What is expected
A faithful transcript of all the lines below, with no pictures, is the goal here.

Supplied records
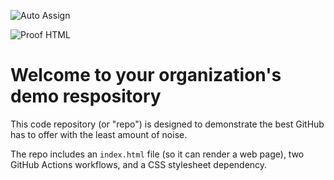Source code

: ![Auto Assign](https://github.com/Credit-card-monitoring-and-fraud-check/demo-repository/actions/workflows/auto-assign.yml/badge.svg)

![Proof HTML](https://github.com/Credit-card-monitoring-and-fraud-check/demo-repository/actions/workflows/proof-html.yml/badge.svg)

# Welcome to your organization's demo respository
This code repository (or "repo") is designed to demonstrate the best GitHub has to offer with the least amount of noise.

The repo includes an `index.html` file (so it can render a web page), two GitHub Actions workflows, and a CSS stylesheet dependency.
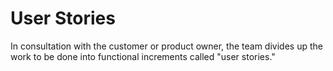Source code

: # User Stories


In consultation with the customer or product owner, the team divides up
the work to be done into functional increments called "user stories."

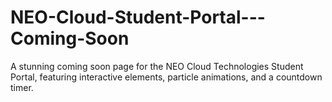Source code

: # NEO-Cloud-Student-Portal---Coming-Soon
A stunning coming soon page for the NEO Cloud Technologies Student Portal, featuring interactive elements, particle animations, and a countdown timer.
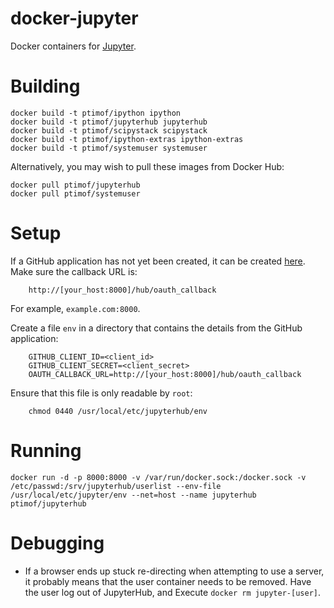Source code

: # docker-jupyter

Docker containers for [Jupyter](http://jupyter.org).

# Building

	docker build -t ptimof/ipython ipython
	docker build -t ptimof/jupyterhub jupyterhub
	docker build -t ptimof/scipystack scipystack
	docker build -t ptimof/ipython-extras ipython-extras
	docker build -t ptimof/systemuser systemuser

Alternatively, you may wish to pull these images from Docker Hub:

	docker pull ptimof/jupyterhub
	docker pull ptimof/systemuser

# Setup

If a GitHub application has not yet been created, it can be created
[here](https://github.com/settings/applications/new). Make sure the
callback URL is:

        http://[your_host:8000]/hub/oauth_callback

For example, `example.com:8000`.

Create a file `env` in a directory that contains the details from
the GitHub application:

        GITHUB_CLIENT_ID=<client_id>
        GITHUB_CLIENT_SECRET=<client_secret>
        OAUTH_CALLBACK_URL=http://[your_host:8000]/hub/oauth_callback

Ensure that this file is only readable by `root`:

        chmod 0440 /usr/local/etc/jupyterhub/env

# Running

	docker run -d -p 8000:8000 -v /var/run/docker.sock:/docker.sock -v /etc/passwd:/srv/jupyterhub/userlist --env-file /usr/local/etc/jupyter/env --net=host --name jupyterhub ptimof/jupyterhub

# Debugging

* If a browser ends up stuck re-directing when attempting to use a server, it probably means that the 
user container needs to be removed. Have the user log out of JupyterHub, and Execute `docker rm jupyter-[user]`.
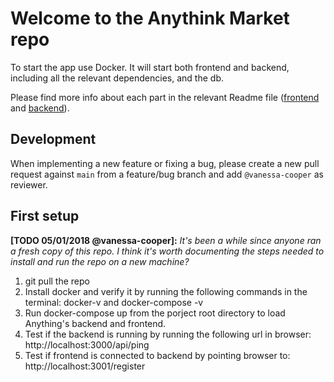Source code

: # Welcome to the Anythink Market repo

To start the app use Docker. It will start both frontend and backend, including all the relevant dependencies, and the db.

Please find more info about each part in the relevant Readme file ([frontend](frontend/readme.md) and [backend](backend/README.md)).

## Development

When implementing a new feature or fixing a bug, please create a new pull request against `main` from a feature/bug branch and add `@vanessa-cooper` as reviewer.

## First setup

**[TODO 05/01/2018 @vanessa-cooper]:** _It's been a while since anyone ran a fresh copy of this repo. I think it's worth documenting the steps needed to install and run the repo on a new machine?_
1. git pull the repo
2. Install docker and verify it by running the following commands in the terminal: docker-v and docker-compose -v
3. Run docker-compose up from the porject root directory to load Anything's backend and frontend.
4. Test if the backend is running by running the following url in browser: http://localhost:3000/api/ping
5. Test if frontend is connected to backend by pointing browser to: http://localhost:3001/register 
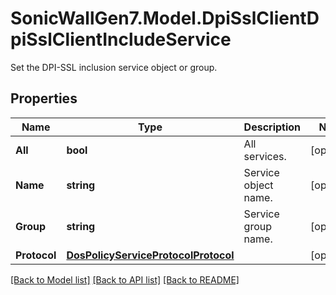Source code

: # SonicWallGen7.Model.DpiSslClientDpiSslClientIncludeService
Set the DPI-SSL inclusion service object or group.

## Properties

Name | Type | Description | Notes
------------ | ------------- | ------------- | -------------
**All** | **bool** | All services. | [optional] 
**Name** | **string** | Service object name. | [optional] 
**Group** | **string** | Service group name. | [optional] 
**Protocol** | [**DosPolicyServiceProtocolProtocol**](DosPolicyServiceProtocolProtocol.md) |  | [optional] 

[[Back to Model list]](../README.md#documentation-for-models) [[Back to API list]](../README.md#documentation-for-api-endpoints) [[Back to README]](../README.md)

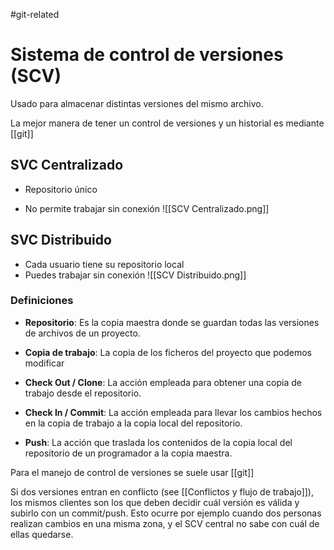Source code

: #git-related 
# Sistema de control de versiones (SCV)

Usado para almacenar distintas versiones del mismo archivo.

La mejor manera de tener un control de versiones y un historial es mediante [[git]]

## SVC Centralizado
+ Repositorio único
- No permite trabajar sin conexión
![[SCV Centralizado.png]]

## SVC Distribuido

- Cada usuario tiene su repositorio local 
- Puedes trabajar sin conexión
![[SCV Distribuido.png]]

### Definiciones
- **Repositorio**: Es la copia maestra donde se guardan todas las versiones de archivos de un proyecto.

- **Copia de trabajo**: La copia de los ficheros del proyecto que podemos modificar

- **Check Out / Clone**: La acción empleada para obtener una copia de trabajo desde el repositorio.

- **Check In / Commit**: La acción empleada para llevar los cambios hechos en la copia de trabajo a la copia local del repositorio. 

- **Push**: La acción que traslada los contenidos de la copia local del repositorio de un programador a la copia maestra.


Para el manejo de control de versiones se suele usar [[git]]


Si dos versiones entran en conflicto (see [[Conflictos y flujo de trabajo]]), los mismos clientes son los que deben decidir cuál versión es válida y subirlo con un commit/push. Esto ocurre por ejemplo cuando dos personas realizan cambios en una misma zona, y el SCV central no sabe con cuál de ellas quedarse.

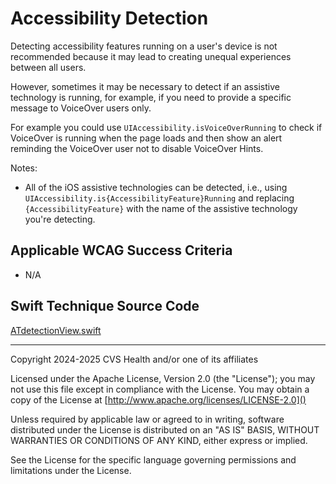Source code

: # Accessibility Detection
Detecting accessibility features running on a user's device is not recommended because it may lead to creating unequal experiences between all users. 

However, sometimes it may be necessary to detect if an assistive technology is running, for example, if you need to provide a specific message to VoiceOver users only.
                
For example you could use `UIAccessibility.isVoiceOverRunning` to check if VoiceOver is running when the page loads and then show an alert reminding the VoiceOver user not to disable VoiceOver Hints. 

Notes:
- All of the iOS assistive technologies can be detected, i.e., using `UIAccessibility.is{AccessibilityFeature}Running` and replacing `{AccessibilityFeature}` with the name of the assistive technology you're detecting.

## Applicable WCAG Success Criteria
- N/A

## Swift Technique Source Code
[ATdetectionView.swift](../iOSswiftUIa11yTechniques/ATdetectionView.swift)

----

Copyright 2024-2025 CVS Health and/or one of its affiliates

Licensed under the Apache License, Version 2.0 (the "License");
you may not use this file except in compliance with the License.
You may obtain a copy of the License at
[http://www.apache.org/licenses/LICENSE-2.0]()

Unless required by applicable law or agreed to in writing, software
distributed under the License is distributed on an "AS IS" BASIS,
WITHOUT WARRANTIES OR CONDITIONS OF ANY KIND, either express or implied.

See the License for the specific language governing permissions and
limitations under the License.

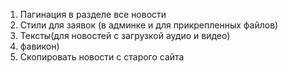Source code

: 1. Пагинация в разделе все новости
2. Стили для заявок (в админке и для прикрепленных файлов)
3. Тексты(для новостей с загрузкой аудио и видео)
4. фавикон)
5. Скопировать новости с старого сайта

Answer to the exercise
Source code

: ![Auto Assign](https://github.com/Credit-card-monitoring-and-fraud-check/demo-repository/actions/workflows/auto-assign.yml/badge.svg)

![Proof HTML](https://github.com/Credit-card-monitoring-and-fraud-check/demo-repository/actions/workflows/proof-html.yml/badge.svg)

# Welcome to your organization's demo respository
This code repository (or "repo") is designed to demonstrate the best GitHub has to offer with the least amount of noise.

The repo includes an `index.html` file (so it can render a web page), two GitHub Actions workflows, and a CSS stylesheet dependency.
Source code

: # User Stories


In consultation with the customer or product owner, the team divides up
the work to be done into functional increments called "user stories."

Source code

: # NEO-Cloud-Student-Portal---Coming-Soon
A stunning coming soon page for the NEO Cloud Technologies Student Portal, featuring interactive elements, particle animations, and a countdown timer.
Source code

: # docker-jupyter

Docker containers for [Jupyter](http://jupyter.org).

# Building

	docker build -t ptimof/ipython ipython
	docker build -t ptimof/jupyterhub jupyterhub
	docker build -t ptimof/scipystack scipystack
	docker build -t ptimof/ipython-extras ipython-extras
	docker build -t ptimof/systemuser systemuser

Alternatively, you may wish to pull these images from Docker Hub:

	docker pull ptimof/jupyterhub
	docker pull ptimof/systemuser

# Setup

If a GitHub application has not yet been created, it can be created
[here](https://github.com/settings/applications/new). Make sure the
callback URL is:

        http://[your_host:8000]/hub/oauth_callback

For example, `example.com:8000`.

Create a file `env` in a directory that contains the details from
the GitHub application:

        GITHUB_CLIENT_ID=<client_id>
        GITHUB_CLIENT_SECRET=<client_secret>
        OAUTH_CALLBACK_URL=http://[your_host:8000]/hub/oauth_callback

Ensure that this file is only readable by `root`:

        chmod 0440 /usr/local/etc/jupyterhub/env

# Running

	docker run -d -p 8000:8000 -v /var/run/docker.sock:/docker.sock -v /etc/passwd:/srv/jupyterhub/userlist --env-file /usr/local/etc/jupyter/env --net=host --name jupyterhub ptimof/jupyterhub

# Debugging

* If a browser ends up stuck re-directing when attempting to use a server, it probably means that the 
user container needs to be removed. Have the user log out of JupyterHub, and Execute `docker rm jupyter-[user]`.
Source code

: # Welcome to the Anythink Market repo

To start the app use Docker. It will start both frontend and backend, including all the relevant dependencies, and the db.

Please find more info about each part in the relevant Readme file ([frontend](frontend/readme.md) and [backend](backend/README.md)).

## Development

When implementing a new feature or fixing a bug, please create a new pull request against `main` from a feature/bug branch and add `@vanessa-cooper` as reviewer.

## First setup

**[TODO 05/01/2018 @vanessa-cooper]:** _It's been a while since anyone ran a fresh copy of this repo. I think it's worth documenting the steps needed to install and run the repo on a new machine?_
1. git pull the repo
2. Install docker and verify it by running the following commands in the terminal: docker-v and docker-compose -v
3. Run docker-compose up from the porject root directory to load Anything's backend and frontend.
4. Test if the backend is running by running the following url in browser: http://localhost:3000/api/ping
5. Test if frontend is connected to backend by pointing browser to: http://localhost:3001/register 
Source code

: # SonicWallGen7.Model.DpiSslClientDpiSslClientIncludeService
Set the DPI-SSL inclusion service object or group.

## Properties

Name | Type | Description | Notes
------------ | ------------- | ------------- | -------------
**All** | **bool** | All services. | [optional] 
**Name** | **string** | Service object name. | [optional] 
**Group** | **string** | Service group name. | [optional] 
**Protocol** | [**DosPolicyServiceProtocolProtocol**](DosPolicyServiceProtocolProtocol.md) |  | [optional] 

[[Back to Model list]](../README.md#documentation-for-models) [[Back to API list]](../README.md#documentation-for-api-endpoints) [[Back to README]](../README.md)

Source code

: #git-related 
# Sistema de control de versiones (SCV)

Usado para almacenar distintas versiones del mismo archivo.

La mejor manera de tener un control de versiones y un historial es mediante [[git]]

## SVC Centralizado
+ Repositorio único
- No permite trabajar sin conexión
![[SCV Centralizado.png]]

## SVC Distribuido

- Cada usuario tiene su repositorio local 
- Puedes trabajar sin conexión
![[SCV Distribuido.png]]

### Definiciones
- **Repositorio**: Es la copia maestra donde se guardan todas las versiones de archivos de un proyecto.

- **Copia de trabajo**: La copia de los ficheros del proyecto que podemos modificar

- **Check Out / Clone**: La acción empleada para obtener una copia de trabajo desde el repositorio.

- **Check In / Commit**: La acción empleada para llevar los cambios hechos en la copia de trabajo a la copia local del repositorio. 

- **Push**: La acción que traslada los contenidos de la copia local del repositorio de un programador a la copia maestra.


Para el manejo de control de versiones se suele usar [[git]]


Si dos versiones entran en conflicto (see [[Conflictos y flujo de trabajo]]), los mismos clientes son los que deben decidir cuál versión es válida y subirlo con un commit/push. Esto ocurre por ejemplo cuando dos personas realizan cambios en una misma zona, y el SCV central no sabe con cuál de ellas quedarse.

Source code

: # Accessibility Detection
Detecting accessibility features running on a user's device is not recommended because it may lead to creating unequal experiences between all users. 

However, sometimes it may be necessary to detect if an assistive technology is running, for example, if you need to provide a specific message to VoiceOver users only.
                
For example you could use `UIAccessibility.isVoiceOverRunning` to check if VoiceOver is running when the page loads and then show an alert reminding the VoiceOver user not to disable VoiceOver Hints. 

Notes:
- All of the iOS assistive technologies can be detected, i.e., using `UIAccessibility.is{AccessibilityFeature}Running` and replacing `{AccessibilityFeature}` with the name of the assistive technology you're detecting.

## Applicable WCAG Success Criteria
- N/A

## Swift Technique Source Code
[ATdetectionView.swift](../iOSswiftUIa11yTechniques/ATdetectionView.swift)

----

Copyright 2024-2025 CVS Health and/or one of its affiliates

Licensed under the Apache License, Version 2.0 (the "License");
you may not use this file except in compliance with the License.
You may obtain a copy of the License at
[http://www.apache.org/licenses/LICENSE-2.0]()

Unless required by applicable law or agreed to in writing, software
distributed under the License is distributed on an "AS IS" BASIS,
WITHOUT WARRANTIES OR CONDITIONS OF ANY KIND, either express or implied.

See the License for the specific language governing permissions and
limitations under the License.

Source code

: 1. Пагинация в разделе все новости
2. Стили для заявок (в админке и для прикрепленных файлов)
3. Тексты(для новостей с загрузкой аудио и видео)
4. фавикон)
5. Скопировать новости с старого сайта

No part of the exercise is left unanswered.